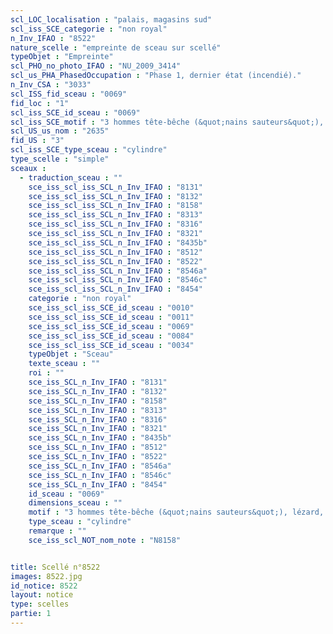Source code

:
 ```yaml
---
scl_LOC_localisation : "palais, magasins sud"
scl_iss_SCE_categorie : "non royal"
n_Inv_IFAO : "8522"
nature_scelle : "empreinte de sceau sur scellé"
typeObjet : "Empreinte"
scl_PHO_no_photo_IFAO : "NU_2009_3414"
scl_us_PHA_PhasedOccupation : "Phase 1, dernier état (incendié)."
n_Inv_CSA : "3033"
scl_ISS_fid_sceau : "0069"
fid_loc : "1"
scl_iss_SCE_id_sceau : "0069"
scl_iss_SCE_motif : "3 hommes tête-bêche (&quot;nains sauteurs&quot;), lézard, insecte, symbole bat, singe, gazelle ou faon couché,…"
scl_US_us_nom : "2635"
fid_US : "3"
scl_iss_SCE_type_sceau : "cylindre"
type_scelle : "simple"
sceaux :
  - traduction_sceau : ""
    sce_iss_scl_iss_SCL_n_Inv_IFAO : "8131"
    sce_iss_scl_iss_SCL_n_Inv_IFAO : "8132"
    sce_iss_scl_iss_SCL_n_Inv_IFAO : "8158"
    sce_iss_scl_iss_SCL_n_Inv_IFAO : "8313"
    sce_iss_scl_iss_SCL_n_Inv_IFAO : "8316"
    sce_iss_scl_iss_SCL_n_Inv_IFAO : "8321"
    sce_iss_scl_iss_SCL_n_Inv_IFAO : "8435b"
    sce_iss_scl_iss_SCL_n_Inv_IFAO : "8512"
    sce_iss_scl_iss_SCL_n_Inv_IFAO : "8522"
    sce_iss_scl_iss_SCL_n_Inv_IFAO : "8546a"
    sce_iss_scl_iss_SCL_n_Inv_IFAO : "8546c"
    sce_iss_scl_iss_SCL_n_Inv_IFAO : "8454"
    categorie : "non royal"
    sce_iss_scl_iss_SCE_id_sceau : "0010"
    sce_iss_scl_iss_SCE_id_sceau : "0011"
    sce_iss_scl_iss_SCE_id_sceau : "0069"
    sce_iss_scl_iss_SCE_id_sceau : "0084"
    sce_iss_scl_iss_SCE_id_sceau : "0034"
    typeObjet : "Sceau"
    texte_sceau : ""
    roi : ""
    sce_iss_SCL_n_Inv_IFAO : "8131"
    sce_iss_SCL_n_Inv_IFAO : "8132"
    sce_iss_SCL_n_Inv_IFAO : "8158"
    sce_iss_SCL_n_Inv_IFAO : "8313"
    sce_iss_SCL_n_Inv_IFAO : "8316"
    sce_iss_SCL_n_Inv_IFAO : "8321"
    sce_iss_SCL_n_Inv_IFAO : "8435b"
    sce_iss_SCL_n_Inv_IFAO : "8512"
    sce_iss_SCL_n_Inv_IFAO : "8522"
    sce_iss_SCL_n_Inv_IFAO : "8546a"
    sce_iss_SCL_n_Inv_IFAO : "8546c"
    sce_iss_SCL_n_Inv_IFAO : "8454"
    id_sceau : "0069"
    dimensions_sceau : ""
    motif : "3 hommes tête-bêche (&quot;nains sauteurs&quot;), lézard, insecte, symbole bat, singe, gazelle ou faon couché,…"
    type_sceau : "cylindre"
    remarque : ""
    sce_iss_scl_NOT_nom_note : "N8158"


title: Scellé n°8522
images: 8522.jpg
id_notice: 8522
layout: notice
type: scelles
partie: 1
---
```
########################################
■ Your assignment: Scan the data above for the word "tête" and report every line where it is found.

■ Exercise solution:
scl_iss_SCE_motif : "3 hommes tête-bêche (&quot;nains sauteurs&quot;), lézard, insecte, symbole bat, singe, gazelle ou faon couché,…"
    motif : "3 hommes tête-bêche (&quot;nains sauteurs&quot;), lézard, insecte, symbole bat, singe, gazelle ou faon couché,…"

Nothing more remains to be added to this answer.